Collected data
==============================

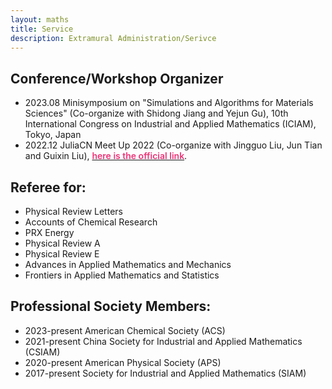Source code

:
 ```yaml
---
layout: maths
title: Service
description: Extramural Administration/Serivce
---
```

## Conference/Workshop Organizer
- 2023.08 Minisymposium on "Simulations and Algorithms for Materials Sciences" (Co-organize with Shidong Jiang and Yejun Gu), 10th International Congress on
Industrial and Applied Mathematics (ICIAM), Tokyo, Japan
- 2022.12 JuliaCN Meet Up 2022 (Co-organize with Jingguo Liu, Jun Tian and Guixin Liu), <a href="https://cn.julialang.org/meetup-website/2022/"><span style="font-weight:600;color:#ee3377;">here is the official link</span></a>.

## Referee for:
- Physical Review Letters
- Accounts of Chemical Research
- PRX Energy
- Physical Review A
- Physical Review E
- Advances in Applied Mathematics and Mechanics
- Frontiers in Applied Mathematics and Statistics

## Professional Society Members:
- 2023-present American Chemical Society (ACS)
- 2021-present China Society for Industrial and Applied Mathematics (CSIAM)
- 2020-present American Physical Society (APS)
- 2017-present Society for Industrial and Applied Mathematics (SIAM)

==============================

== INSTRUCTIONS FOR THE TASK ==
Your answer should be every line above, written out exactly, with no pictures.

== EXERCISE SOLUTION ==
Source code

:
 ```yaml
---
layout: maths
title: Service
description: Extramural Administration/Serivce
---
```

## Conference/Workshop Organizer
- 2023.08 Minisymposium on "Simulations and Algorithms for Materials Sciences" (Co-organize with Shidong Jiang and Yejun Gu), 10th International Congress on
Industrial and Applied Mathematics (ICIAM), Tokyo, Japan
- 2022.12 JuliaCN Meet Up 2022 (Co-organize with Jingguo Liu, Jun Tian and Guixin Liu), <a href="https://cn.julialang.org/meetup-website/2022/"><span style="font-weight:600;color:#ee3377;">here is the official link</span></a>.

## Referee for:
- Physical Review Letters
- Accounts of Chemical Research
- PRX Energy
- Physical Review A
- Physical Review E
- Advances in Applied Mathematics and Mechanics
- Frontiers in Applied Mathematics and Statistics

## Professional Society Members:
- 2023-present American Chemical Society (ACS)
- 2021-present China Society for Industrial and Applied Mathematics (CSIAM)
- 2020-present American Physical Society (APS)
- 2017-present Society for Industrial and Applied Mathematics (SIAM)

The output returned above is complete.